While the ICC criteria can confidently diagnose a person as having ME/CFS it is very, very poor at diagnosing someone who has ME/CFS. This is not a contradiction. The worse the ME/CFS is, the better at detecting it the ICC is without mistaking another illness for ME/CFS. While the ICC can identify some sufferers of mild to moderate ME/CFS it will not detect most. The less severe the illness, the less likely a sufferer is to meet the ICC criteria. With less than 25% of ME/CFS sufferers being in the Severe category, the vast majority of ME/CFS sufferers would not meet the ICC criteria. In clinical terms, that is not a very useful screening or diagnostic test. In research terms it is extremely useful for weeding out those who are purely depressed, purely parkinsonian, purely psychologically disturbed with psychosomatic overlay, purely socially dysfunctional secondary to anxiety or subsequent secondary gain and a whole host of physical and psychiatric or psychological disorders that can partially mimic less stringent clinical descriptions of ME/CFS. Indeed many doctors just give a diagnosis of ME/CFS to their patients in the belief that it is a more polite and mutually agreeable way of saying to the patient "there is nothing wrong with you except your attitude and/or lack of motivational stamina" (which most doctors think ME/CFS is) and much less troublesome, for them, than a proper psychiatric, psychological or neuropsychological diagnosis.

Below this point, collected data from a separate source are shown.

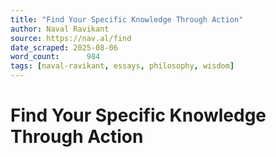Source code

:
 ```yaml
---
title: "Find Your Specific Knowledge Through Action"
author: Naval Ravikant
source: https://nav.al/find
date_scraped: 2025-08-06
word_count:      984
tags: [naval-ravikant, essays, philosophy, wisdom]
---
```


# Find Your Specific Knowledge Through Action

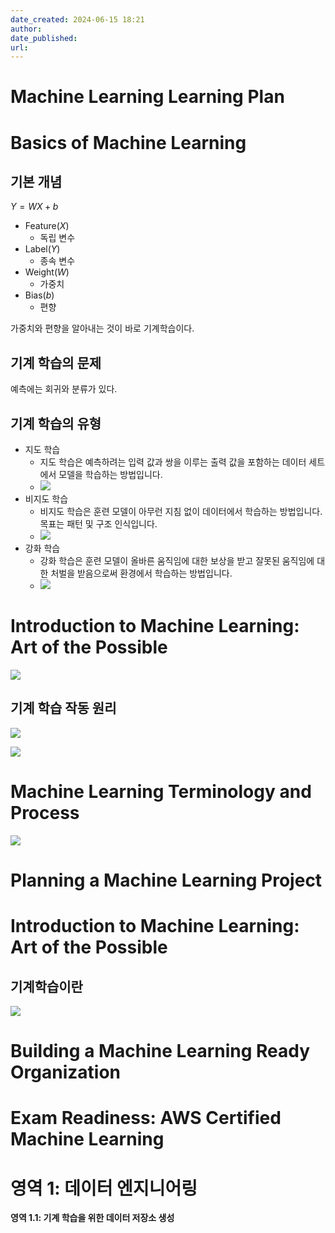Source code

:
 ```yaml
---
date_created: 2024-06-15 18:21
author: 
date_published: 
url:
---
```

# Machine Learning Learning Plan

# Basics of Machine Learning

## 기본 개념

$Y = WX + b$
- Feature($X$)
	- 독립 변수
- Label($Y$)
	- 종속 변수
- Weight($W$)
	- 가중치
- Bias($b$)
	- 편향

가중치와 편향을 알아내는 것이 바로 기계학습이다.

## 기계 학습의 문제

예측에는 회귀와 분류가 있다.

## 기계 학습의 유형

- 지도 학습
	- 지도 학습은 예측하려는 입력 값과 쌍을 이루는 출력 값을 포함하는 데이터 세트에서 모델을 학습하는 방법입니다.
	- ![](Pasted%20image%2020240615184731.png)
- 비지도 학습
	- 비지도 학습은 훈련 모델이 아무런 지침 없이 데이터에서 학습하는 방법입니다. 목표는 패턴 및 구조 인식입니다.
	- ![](Pasted%20image%2020240615184743.png)
- 강화 학습
	- 강화 학습은 훈련 모델이 올바른 움직임에 대한 보상을 받고 잘못된 움직임에 대한 처벌을 받음으로써 환경에서 학습하는 방법입니다.
	- ![](Pasted%20image%2020240615184758.png)

# Introduction to Machine Learning: Art of the Possible

![](Pasted%20image%2020240615184511.png)

## 기계 학습 작동 원리

![](Pasted%20image%2020240615184632.png)

![](Pasted%20image%2020240615184710.png)

# Machine Learning Terminology and Process

![](Pasted%20image%2020240615185802.png)

# Planning a Machine Learning Project

# Introduction to Machine Learning: Art of the Possible

## 기계학습이란

![](Pasted%20image%2020240615190344.png)

# Building a Machine Learning Ready Organization

# Exam Readiness: AWS Certified Machine Learning

# 영역 1: 데이터 엔지니어링

**영역 1.1: 기계 학습을 위한 데이터 저장소 생성**
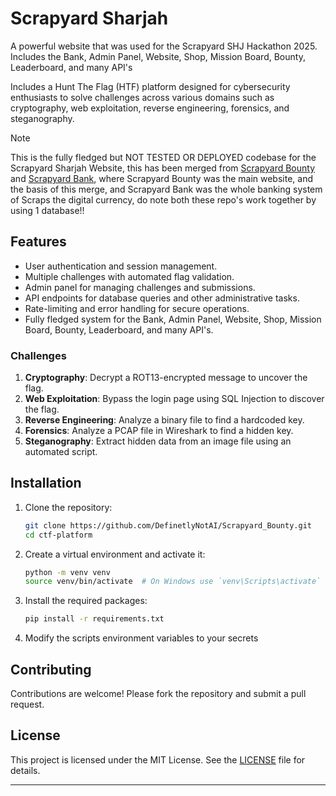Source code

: # Scrapyard Sharjah

A powerful website that was used for the Scrapyard SHJ Hackathon 2025.
Includes the Bank, Admin Panel, Website, Shop, Mission Board, Bounty, Leaderboard, and many API's

Includes a Hunt The Flag (HTF) platform designed for cybersecurity enthusiasts to 
solve challenges across various domains such as cryptography, web exploitation, 
reverse engineering, forensics, and steganography.

> [!NOTE]
> This is the fully fledged but NOT TESTED OR DEPLOYED codebase for the Scrapyard Sharjah Website, this has been merged from [Scrapyard Bounty](https://github.com/DefinetlyNotAI/Scrapyard_Bounty) and [Scrapyard Bank](https://github.com/DefinetlyNotAI/Scrapyard_Bank), where Scrapyard Bounty was the main website, and the basis of this merge, and Scrapyard Bank was the whole banking system of Scraps the digital currency, do note both these repo's work together by using 1 database!!


## Features

- User authentication and session management.
- Multiple challenges with automated flag validation.
- Admin panel for managing challenges and submissions.
- API endpoints for database queries and other administrative tasks.
- Rate-limiting and error handling for secure operations.
- Fully fledged system for the Bank, Admin Panel, Website, Shop, Mission Board, Bounty, Leaderboard, and many API's.

### Challenges

1. **Cryptography**: Decrypt a ROT13-encrypted message to uncover the flag.
2. **Web Exploitation**: Bypass the login page using SQL Injection to discover the flag.
3. **Reverse Engineering**: Analyze a binary file to find a hardcoded key.
4. **Forensics**: Analyze a PCAP file in Wireshark to find a hidden key.
5. **Steganography**: Extract hidden data from an image file using an automated script.

## Installation

1. Clone the repository:
    ```sh
    git clone https://github.com/DefinetlyNotAI/Scrapyard_Bounty.git
    cd ctf-platform
    ```

2. Create a virtual environment and activate it:
    ```sh
    python -m venv venv
    source venv/bin/activate  # On Windows use `venv\Scripts\activate`
    ```

3. Install the required packages:
    ```sh
    pip install -r requirements.txt
    ```

4. Modify the scripts environment variables to your secrets

## Contributing

Contributions are welcome! Please fork the repository and submit a pull request.

## License

This project is licensed under the MIT License.
See the [LICENSE](LICENSE) file for details.

---

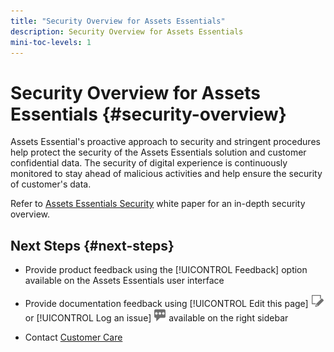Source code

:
 ```yaml
---
title: "Security Overview for Assets Essentials"
description: Security Overview for Assets Essentials
mini-toc-levels: 1
---
```

# Security Overview for Assets Essentials {#security-overview}

Assets Essential's proactive approach to security and stringent procedures help protect the security of the Assets Essentials solution and customer confidential data. The security of digital experience is continuously monitored to stay ahead of malicious activities and help ensure the security of customer's data.

Refer to [Assets Essentials Security](https://www.adobe.com/content/dam/cc/en/trust-center/ungated/whitepapers/experience-cloud/adobe-experience-manager-assets-essentials-security-overview.pdf) white paper for an in-depth security overview.

## Next Steps {#next-steps}

* Provide product feedback using the [!UICONTROL Feedback] option available on the Assets Essentials user interface

*  Provide documentation feedback using [!UICONTROL Edit this page] ![edit the page](assets/do-not-localize/edit-page.png) or [!UICONTROL Log an issue] ![create a GitHub issue](assets/do-not-localize/github-issue.png) available on the right sidebar

* Contact [Customer Care](https://experienceleague.adobe.com/?support-solution=General#support)
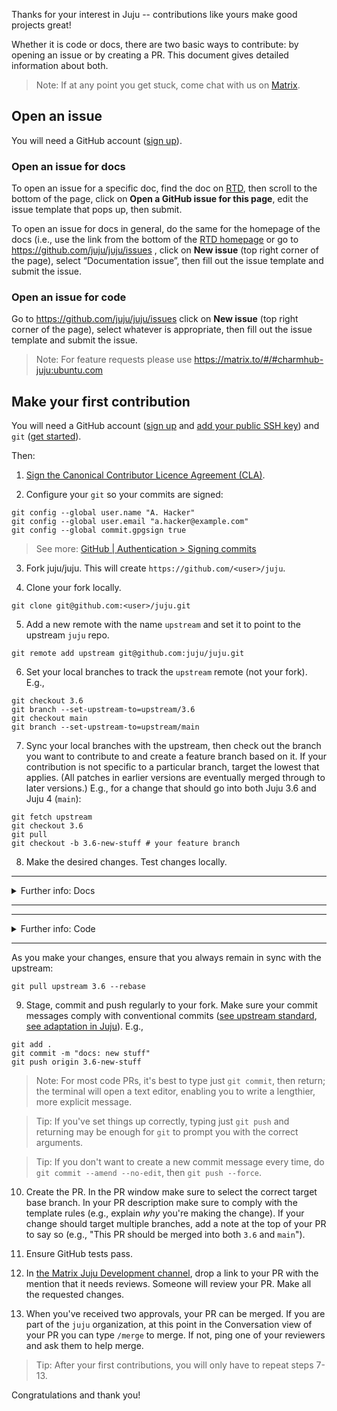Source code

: Thanks for your interest in Juju -- contributions like yours make good projects
great!

Whether it is code or docs, there are two basic ways to contribute: by opening
an issue or by creating a PR. This document gives detailed information about
both.

> Note: If at any point you get stuck, come chat with us on
[Matrix](https://matrix.to/#/#charmhub-juju:ubuntu.com).

## Open an issue

You will need a GitHub account ([sign up](https://github.com/signup)).

### Open an issue for docs

To open an issue for a specific doc, find the doc on
[RTD](https://canonical-juju.readthedocs-hosted.com), then scroll to the bottom
of the page, click on **Open a GitHub issue for this page**, edit the issue
template that pops up, then submit.

To open an issue for docs in general, do the same for the homepage of the docs
(i.e., use the link from the bottom of the [RTD
homepage](https://canonical-juju.readthedocs-hosted.com) or go to
https://github.com/juju/juju/issues , click on **New issue** (top right corner
of the page), select “Documentation issue”, then fill out the issue template and
submit the issue.

### Open an issue for code

Go to https://github.com/juju/juju/issues  click on **New issue** (top right
corner of the page), select whatever is appropriate, then fill out the issue
template and submit the issue.

> Note: For feature requests please use
https://matrix.to/#/#charmhub-juju:ubuntu.com

## Make your first contribution

You will need a GitHub account ([sign up](https://github.com/signup) and [add
your public SSH key](https://github.com/settings/ssh)) and `git` ([get
started](https://git-scm.com/book/en/v2/Getting-Started-What-is-Git%3F)).

Then:

1. [Sign the Canonical Contributor Licence Agreement
   (CLA)](https://ubuntu.com/legal/contributors).

2. Configure your `git` so your commits are signed:

```
git config --global user.name "A. Hacker"
git config --global user.email "a.hacker@example.com"
git config --global commit.gpgsign true
```

> See more: [GitHub | Authentication > Signing commits](https://docs.github.com/en/authentication/managing-commit-signature-verification/signing-commits)

3. Fork juju/juju. This will create `https://github.com/<user>/juju`.

4. Clone your fork locally.

```
git clone git@github.com:<user>/juju.git
```

5. Add a new remote with the name `upstream` and set it to point to the upstream
`juju` repo.

```
git remote add upstream git@github.com:juju/juju.git
```

6. Set your local branches to track the `upstream` remote (not your fork). E.g.,

```
git checkout 3.6
git branch --set-upstream-to=upstream/3.6
git checkout main
git branch --set-upstream-to=upstream/main
```

7. Sync your local branches with the upstream, then check out the branch you
want to contribute to and create a feature branch based on it. If your
contribution is not specific to a particular branch, target the lowest that
applies. (All patches in earlier versions are eventually merged through to later
versions.) E.g., for a change that should go into both Juju 3.6 and Juju 4
(`main`):

```
git fetch upstream
git checkout 3.6
git pull
git checkout -b 3.6-new-stuff # your feature branch
```

8. Make the desired changes. Test changes locally.


----------------
<details>

<summary>Further info: Docs</summary>

The documentation is in `juju/docs`, which is further split into `user/` and
`contributor/`. Some user reference docs (for the `juju` CLI commands, the
controller and model configs, and the hook commands) are autogenerated from
source, and must be updated in source. Contributor documentation also includes
this CONTRIBUTING.md file as well as all the doc.go files in the Juju codebase,
and these docs are not published on
[RTD](https://canonical-juju.readthedocs-hosted.com), but must be taken into
account when proposing changes.

> Tip: If you start from an existing doc on
https://canonical-juju.readthedocs-hosted.com/en/latest/, you can find its
source file by scrolling to the bottom of the page and clicking on **Edit this
page on GitHub** -- though we still recommend you do not make changes there
directly there but rather in a local clone, as that will make it easier for you
to iterate during the PR review process.

If you are adding a new page, make sure to file it correctly and also add it to
the correct `index.md` page, or else it won't be visible in the published docs.

All changes should follow the existing patterns, including
  [Diátaxis](https://diataxis.fr), the [Canonical Documentation Style
  Guide](https://docs.ubuntu.com/styleguide/en), the modular structure, the
  cross-referencing pattern, [MyST
  Markdown](https://canonical-documentation-with-sphinx-and-readthedocscom.readthedocs-hosted.com/style-guide-myst/),
  etc.

Changes should be inspected by building the docs and fixing any issues
discovered that way. To preview the docs as they will be rendered on RTD, in
`juju/docs` run `make run` and open the provided link in a browser. If you get
errors, try `make clean`, then `make run` again. For other checks, see `make
[Tab]` and select the command for the desired check.

</details>

----------------

----------------
<details>

<summary>Further info: Code</summary>

### Installing Go

`juju` is written in [Go](https://go.dev/). To install Go see [Go
docs](https://golang.org/doc/install#install).

### Building Juju and its dependencies

Fork and clone the Juju repo, then navigate to the root directory and run `make
install`:

```
git clone https://github.com/<user>/juju.git
cd juju
make install
```

### Updating Go dependencies

Juju uses Go modules to manage dependencies. To update a dependency, use the
following, ensuring that the dependency is using a version where possible, or a
commit hash if not available:


```
go get -u github.com/the/dependency@v1.2.3
go mod tidy
```

### Code formatting

To format your code, run `go fmt`.

> Note: Your editor may do this automatically.


### Imports

Import statements are grouped into 3 sections: standard library, 3rd party
libraries, juju imports. The tool "go fmt" can be used to ensure each
group is alphabetically sorted. eg:

```go
    import (
        "fmt"
        "time"

        "labix.org/v2/mgo"
        "github.com/juju/loggo"
        gc "gopkg.in/check.v1"

        "github.com/juju/juju/state"
        "github.com/juju/worker/v3"
    )
```

### Testing

Some tests may require local lxd to be installed, see
[installing lxd via snap](https://stgraber.org/2016/10/17/lxd-snap-available/).

Juju uses the `gocheck` testing framework, which is automatically installed
as a dependency of `juju`. You can read more about `gocheck` at
http://godoc.org/gopkg.in/check.v1. `gocheck` is integrated into the source of
each package so the standard `go test` command is used to run `gocheck` tests.
For example:

```
go test -v github.com/juju/juju/core/config -check.v
```

By default `gocheck` will run all tests
in a package, selected tests can by run by passing `-gocheck.f` to match a
subset of test names.

```
go test -gocheck.f '$REGEX'
```


### Testing and MongoDB

Many tests use a standalone instance of `mongod` as part of their setup. The
`mongod` binary found in `$PATH` is executed by these suites.  If you don't
already have MongoDB installed, run

```
make install-mongo-dependencies
```
</details>

----------------



As you make your changes, ensure that you always remain in sync with the upstream:

```
git pull upstream 3.6 --rebase
```

9. Stage, commit and push regularly to your fork. Make sure your commit messages
comply with conventional commits ([see upstream
standard](https://www.conventionalcommits.org/en/v1.0.0/), [see adaptation in
Juju](./docs/contributor/reference/conventional-commits.md)). E.g.,

```
git add .
git commit -m "docs: new stuff"
git push origin 3.6-new-stuff
```

> Note: For most code PRs, it's best to type just `git commit`, then return; the
terminal will open a text editor, enabling you to write a lengthier, more
explicit message.

> Tip: If you've set things up correctly, typing just `git push` and returning
may be enough for `git` to prompt you with the correct arguments.

> Tip: If you don't want to create a new commit message every time, do
`git commit --amend --no-edit`, then `git push --force`.

10. Create the PR. In the PR window make sure to select the correct target base
branch. In your PR description make sure to comply with the template rules (e.g.,
explain _why_ you're making the change). If your change should target multiple
branches, add a note at the top of your PR to say so (e.g., "This PR should be
merged into both `3.6` and `main`").

11. Ensure GitHub tests pass.

12. In [the Matrix Juju Development
channel](https://matrix.to/#/#charmhub-jujudev:ubuntu.com), drop a link to your
PR with the mention that it needs reviews. Someone will review your PR. Make all
the requested changes.

13. When you've received two approvals, your PR can be merged. If you are part
of the `juju` organization, at this point in the Conversation view of your PR
you can type `/merge` to merge. If not, ping one of your reviewers and ask them
to help merge.

> Tip: After your first contributions, you will only have to repeat steps 7-13.

Congratulations and thank you!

I recently discovered that a close relative who received a diagnosis of ME around a year ago who, despite having to give up her profession, reducing her physical activity by ~50%, who becomes bed-bound with exhaustion and migraine after several days normal exertion (for her), only last week was seen by a different doctor who decided she ought to have had her thyroid function checked and be screened for Lyme disease. Doctors are lazy, ignorant and (particularly in the UK) under pressures to label patients with diagnoses that create the least amount of work for themselves and the lowest cost to their business/the taxpayer. Diagnosing every heart-sink patient with "cannae get up, cannae do stuff and cannae sleep" symptoms with a "do not know what it is, it is all your fault anyway and the only person that can help you is yourself" diagnosis, commonly perceived by the medical community, in the UK anyway, as "ME", is hardly surprising. As a result, past research into ME was contaminated with these lazy diagnoses. The diagnostic pollution was probably made more concentrated by the fact that genuine sufferers of ME/CFS were less likely to be able to attend clinic or continue with therapies than those with everything to gain from achieving medicalisation of a psychiatric, psychosomatic or secondary gain driven non-physiological illness.

The ICC criteria were an attempt to weed out the non-ME/CFS from the studies and distil the more severe ME/CFS from the mild to moderate. The ICC criteria can be used to diagnose ME/CFS, but should not be used clinically on their own. I am sure that they said that somewhere. If they did not, they should have. No-one would accept a clinical test, on its own, that only detected 25 to 33% of cancers, of heart attacks or strokes. However, it is by applying the ICC criteria that studies may at last perhaps identify those parameters which offer the 95% plus sensitivity to pick up ME/CFS sufferers, at an early stage of their illness to ensure that adequate rest, nutrition and pacing may prevent worsening of the illness and minimise the disability longer term. Even more excitingly, it is by applying ICC criteria (and even more stringent criteria perhaps) that quality, focused research might unravel the pathogenesis of this illness and a treatment that is effective.